From ants to anteaters, bees to beekeepers, community is a fundamental part of our life on the planet. We thrive when we are immersed in it, suffer when deprived of it, and wherever humans go we create it. We define ourselves by our communities: tribe, family, work, clubs, schools, churches and temples, these are who we are. We are born into community, and if we’re lucky we’ll end our days surrounded by it.

It’s no surprise that as soon as humans began to go online, communities formed, but as easy and natural as group formation is for us in real life, we can find it frustrating online. Many of the cues that grease the wheels of human interaction in person are missing online. Gone is the grin that can soften a criticism, the pat on the back that can heal a rift. How can you “hug it out” when your antagonist is a continent away and you know no more about him than his handle and a few lines of signature? Online groups can breed the most vicious of rivalries. The Hatfields and McCoys have nothing on alt.tv.doctorwho.
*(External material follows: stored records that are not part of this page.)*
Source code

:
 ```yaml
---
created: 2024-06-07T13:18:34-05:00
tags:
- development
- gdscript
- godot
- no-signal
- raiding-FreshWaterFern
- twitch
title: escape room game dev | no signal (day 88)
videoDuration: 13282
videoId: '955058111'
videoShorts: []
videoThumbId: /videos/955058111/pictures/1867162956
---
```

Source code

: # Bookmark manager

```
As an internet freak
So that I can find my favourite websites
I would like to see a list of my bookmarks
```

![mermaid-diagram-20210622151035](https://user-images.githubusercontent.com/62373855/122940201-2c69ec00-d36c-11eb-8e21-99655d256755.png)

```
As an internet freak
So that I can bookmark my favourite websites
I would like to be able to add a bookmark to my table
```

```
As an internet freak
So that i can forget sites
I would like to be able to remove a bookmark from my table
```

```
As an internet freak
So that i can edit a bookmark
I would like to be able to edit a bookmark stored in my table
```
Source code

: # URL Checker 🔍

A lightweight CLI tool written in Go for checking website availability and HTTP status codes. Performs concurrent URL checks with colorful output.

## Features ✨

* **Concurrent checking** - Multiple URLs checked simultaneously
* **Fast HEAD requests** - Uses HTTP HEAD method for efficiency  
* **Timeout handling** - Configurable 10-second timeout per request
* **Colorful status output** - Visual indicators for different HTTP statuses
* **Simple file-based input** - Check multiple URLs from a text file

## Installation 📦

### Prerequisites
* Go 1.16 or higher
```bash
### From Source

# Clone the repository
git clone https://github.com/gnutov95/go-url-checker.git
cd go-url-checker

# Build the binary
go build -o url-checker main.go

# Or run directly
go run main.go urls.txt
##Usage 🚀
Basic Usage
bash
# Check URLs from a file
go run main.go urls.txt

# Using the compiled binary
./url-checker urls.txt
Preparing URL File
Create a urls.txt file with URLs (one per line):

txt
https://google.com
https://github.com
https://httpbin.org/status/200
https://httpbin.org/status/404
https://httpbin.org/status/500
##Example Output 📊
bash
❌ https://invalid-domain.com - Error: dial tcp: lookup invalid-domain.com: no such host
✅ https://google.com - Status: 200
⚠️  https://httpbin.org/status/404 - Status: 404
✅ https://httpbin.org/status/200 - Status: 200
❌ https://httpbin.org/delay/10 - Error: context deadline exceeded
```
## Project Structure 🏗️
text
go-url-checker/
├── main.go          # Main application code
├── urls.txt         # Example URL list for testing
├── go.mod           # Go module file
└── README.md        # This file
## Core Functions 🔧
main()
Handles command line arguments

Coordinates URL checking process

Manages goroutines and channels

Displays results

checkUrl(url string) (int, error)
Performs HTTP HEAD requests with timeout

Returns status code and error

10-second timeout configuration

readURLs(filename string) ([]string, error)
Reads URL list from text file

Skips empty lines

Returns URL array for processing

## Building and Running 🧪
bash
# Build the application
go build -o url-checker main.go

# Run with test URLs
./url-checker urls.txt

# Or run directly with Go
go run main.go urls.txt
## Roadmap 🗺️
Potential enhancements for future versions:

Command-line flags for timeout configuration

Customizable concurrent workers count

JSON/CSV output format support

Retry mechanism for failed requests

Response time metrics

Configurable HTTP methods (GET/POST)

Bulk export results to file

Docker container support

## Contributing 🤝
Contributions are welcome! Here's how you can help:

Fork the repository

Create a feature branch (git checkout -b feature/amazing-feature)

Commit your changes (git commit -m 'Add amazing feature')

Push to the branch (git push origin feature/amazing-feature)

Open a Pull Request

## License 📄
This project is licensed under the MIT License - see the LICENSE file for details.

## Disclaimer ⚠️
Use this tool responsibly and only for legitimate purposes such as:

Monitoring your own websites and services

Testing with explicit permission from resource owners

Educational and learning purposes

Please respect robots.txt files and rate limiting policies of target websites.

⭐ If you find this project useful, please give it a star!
Communities are tough enough to maintain when you’re all in the same room; how much harder is it to build, maintain, and nurture a community online? That’s why this book is such a boon to those who run communities and the rest of us who participate in them. Jono Bacon has firsthand experience with managing a group of the most bloody-minded and independent people on the planet: open source programmers. The information in this book has been forged in the white-hot crucible of free software. You don’t get tougher than that.

My experience with online forums began 25 years ago when I started a bulletin board for Macintosh users called MacQueue. It’s not easy to start a flame war with dual 14.4 kbps modems and 20 MB of storage, but the MacQueuers managed. A few years later I joined The Well, a legendary online community based in Sausalito, California, and imbued with the peace and love ethos of the San Francisco hippies. That didn’t last long. The Well went through an arc I came to know intimately, one that most online communities seem to follow.

When any affinity group forms online it’s a joyous occasion. The founders and early members are wreathed in the cooperative enthusiasm that accompanies most new beginnings. Conversations are civil, helpful, and kind. Posts twinkle with good spirits and bonhomie. All’s right with the Web. Then the rot begins to set in. Tempers flair, resentments build, rivalries form. It’s a lot like marriage.

Unlike most marriages, however, online members have looser ties to the group and a reduced stake in its success. When trolls become annoying, the flame wars too fiery, members move on, and pretty soon that happy online forum turns into a ghost town, or worse.

But it doesn’t have to be that way. With his usual wit and good humor, Jono has written a guide with everything you need to keep your online groups healthy and productive. With proper planning, a modicum of guidance, and the occasional banishment, your community can avoid that seemingly inevitable descent into fear and loathing. We need good community managers because we need healthy communities online. I’ve started my share of communities online, and killed a few with neglect, too. I’m so grateful to Jono for giving me the tools to do it right from now on. I know we all are.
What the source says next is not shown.